Backyard and Beyond

Starting out from Brooklyn, an amateur naturalist explores our world.

As John Burroughs said, “The place to observe nature is where you are.”

Armchair Naturalist

Printed on the back of my MetroCard (the local public transit system’s swipe fare card, which replaced the token of happy memory) as part of the “Train of Thought” program:

“Within five miles of where you live, there are enough strange things to keep you wondering all your life. Probably in your dooryard may be found enough to employ the intellect of a strong man; one of the great discoveries in science was made by a man in cultivating the ordinary garden pea.” — E.W. Howe, Ventures in Common Sense, and this blog in a nut pea shell.

Reading lately:
Coyote at the Kitchen Door: Living With Wildlife in Suburbia. Stephen DeStefano’s book is timely after this spring’s coyotes-in-Manhattan hoopla. Now, nobody is going to call Manhattan suburbia, but this just proves that the line between urban and wild is profoundly ambiguous. And we are the animals that need to get used to it.

“We are members of that community of the land. You may not feel it if you live in the middle of a large city…but the truth is we all do — we make our living off the land.
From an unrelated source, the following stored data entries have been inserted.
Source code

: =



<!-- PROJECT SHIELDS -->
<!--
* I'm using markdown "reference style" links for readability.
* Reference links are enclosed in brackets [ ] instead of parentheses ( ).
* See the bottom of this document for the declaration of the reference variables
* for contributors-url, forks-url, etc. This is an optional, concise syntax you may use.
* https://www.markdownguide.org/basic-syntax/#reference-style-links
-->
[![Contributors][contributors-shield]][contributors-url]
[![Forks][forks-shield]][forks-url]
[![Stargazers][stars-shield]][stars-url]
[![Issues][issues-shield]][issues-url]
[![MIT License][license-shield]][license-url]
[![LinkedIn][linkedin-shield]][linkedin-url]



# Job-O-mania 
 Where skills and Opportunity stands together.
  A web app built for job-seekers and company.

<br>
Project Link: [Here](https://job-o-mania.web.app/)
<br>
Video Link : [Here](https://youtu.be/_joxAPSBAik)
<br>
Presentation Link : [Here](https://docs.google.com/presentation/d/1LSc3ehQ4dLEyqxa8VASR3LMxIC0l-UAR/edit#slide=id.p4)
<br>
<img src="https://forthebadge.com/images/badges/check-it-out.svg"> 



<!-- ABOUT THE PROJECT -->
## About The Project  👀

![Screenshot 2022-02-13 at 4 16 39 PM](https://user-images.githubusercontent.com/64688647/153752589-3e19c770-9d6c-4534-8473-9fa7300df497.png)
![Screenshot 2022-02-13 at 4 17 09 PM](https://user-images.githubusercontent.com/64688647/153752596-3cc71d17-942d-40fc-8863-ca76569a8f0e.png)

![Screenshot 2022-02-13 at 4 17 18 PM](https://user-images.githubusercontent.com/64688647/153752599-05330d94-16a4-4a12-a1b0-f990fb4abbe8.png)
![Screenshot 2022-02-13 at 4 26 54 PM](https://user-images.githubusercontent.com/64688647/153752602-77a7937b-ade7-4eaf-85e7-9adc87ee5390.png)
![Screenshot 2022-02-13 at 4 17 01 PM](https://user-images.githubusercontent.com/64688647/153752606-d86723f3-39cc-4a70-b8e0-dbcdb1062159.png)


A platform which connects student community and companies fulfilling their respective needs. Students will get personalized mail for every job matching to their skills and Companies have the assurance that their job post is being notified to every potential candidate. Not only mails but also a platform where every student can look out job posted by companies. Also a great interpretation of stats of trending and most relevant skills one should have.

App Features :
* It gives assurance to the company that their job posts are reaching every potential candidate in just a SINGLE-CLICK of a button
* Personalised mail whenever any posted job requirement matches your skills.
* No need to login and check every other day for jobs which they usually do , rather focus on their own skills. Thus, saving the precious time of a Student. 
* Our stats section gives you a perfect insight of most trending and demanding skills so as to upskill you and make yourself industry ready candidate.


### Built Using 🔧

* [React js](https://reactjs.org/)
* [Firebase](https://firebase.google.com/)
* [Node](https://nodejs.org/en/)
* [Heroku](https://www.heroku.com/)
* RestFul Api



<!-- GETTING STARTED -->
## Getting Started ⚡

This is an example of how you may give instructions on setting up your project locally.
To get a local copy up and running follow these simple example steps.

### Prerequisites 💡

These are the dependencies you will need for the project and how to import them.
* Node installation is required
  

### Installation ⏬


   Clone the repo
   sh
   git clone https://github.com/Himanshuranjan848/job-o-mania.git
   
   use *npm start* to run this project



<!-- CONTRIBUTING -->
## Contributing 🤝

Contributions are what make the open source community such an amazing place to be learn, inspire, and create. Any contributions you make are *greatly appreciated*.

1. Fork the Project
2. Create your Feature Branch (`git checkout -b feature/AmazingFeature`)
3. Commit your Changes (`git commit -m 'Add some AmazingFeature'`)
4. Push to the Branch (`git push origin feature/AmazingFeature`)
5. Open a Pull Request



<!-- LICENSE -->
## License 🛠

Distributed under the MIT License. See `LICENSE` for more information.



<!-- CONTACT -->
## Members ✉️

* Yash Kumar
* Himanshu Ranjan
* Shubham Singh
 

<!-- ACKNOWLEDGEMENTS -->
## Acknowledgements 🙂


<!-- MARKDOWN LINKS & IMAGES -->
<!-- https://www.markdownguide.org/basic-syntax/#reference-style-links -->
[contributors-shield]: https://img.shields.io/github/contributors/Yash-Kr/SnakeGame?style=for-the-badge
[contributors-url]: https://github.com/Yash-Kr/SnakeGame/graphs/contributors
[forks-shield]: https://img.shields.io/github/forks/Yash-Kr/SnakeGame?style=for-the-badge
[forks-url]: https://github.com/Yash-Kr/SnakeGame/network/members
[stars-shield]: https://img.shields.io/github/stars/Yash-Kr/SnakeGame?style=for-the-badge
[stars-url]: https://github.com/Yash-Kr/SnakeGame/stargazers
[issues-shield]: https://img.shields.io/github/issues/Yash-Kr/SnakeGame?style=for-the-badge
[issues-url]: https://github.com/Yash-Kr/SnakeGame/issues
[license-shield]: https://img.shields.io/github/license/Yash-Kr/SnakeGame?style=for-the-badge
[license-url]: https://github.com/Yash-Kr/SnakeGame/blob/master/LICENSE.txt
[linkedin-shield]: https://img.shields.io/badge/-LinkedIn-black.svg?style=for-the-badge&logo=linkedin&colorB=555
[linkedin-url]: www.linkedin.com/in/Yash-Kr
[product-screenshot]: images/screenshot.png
No matter where or how you live, your livelihood, health, and well-being are based on the land. Your water, food, air, basic necessities and material possessions, recreational opportunities and vacations, and in short everything that you depend on for survival and a good and decent life depend on the land…”
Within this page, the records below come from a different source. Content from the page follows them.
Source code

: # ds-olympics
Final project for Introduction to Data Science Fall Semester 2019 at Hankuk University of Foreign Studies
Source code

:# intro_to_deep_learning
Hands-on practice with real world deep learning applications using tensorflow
Black Nature: Four Centuries of African American Nature Poetry. This rich anthology (from the Greek for gathering of flowers) delves into the complex relationships of African Americans to land and nature, relationships usually written out of nature poetry. Fascinating. It reminds us that the virtually synonymous conflation of “urban” and “black” is a relatively recent invention, and that one town’s grand old elm hangs with another community’s strange fruit.

In the to-read stack: Stott, Darwin and the Barnacle; Raffles, Insectopedia; Dawkins, The Greatest Show on Earth.

“Here was something that had been happening all my life, and I’d never paid any attention to it.” Phoebe Snetsinger, on seeing a Blackburnian warbler just come north in the spring, in Life List: A Woman’s Quest For the World’s Most Amazing Birds, by Olivia Gentile.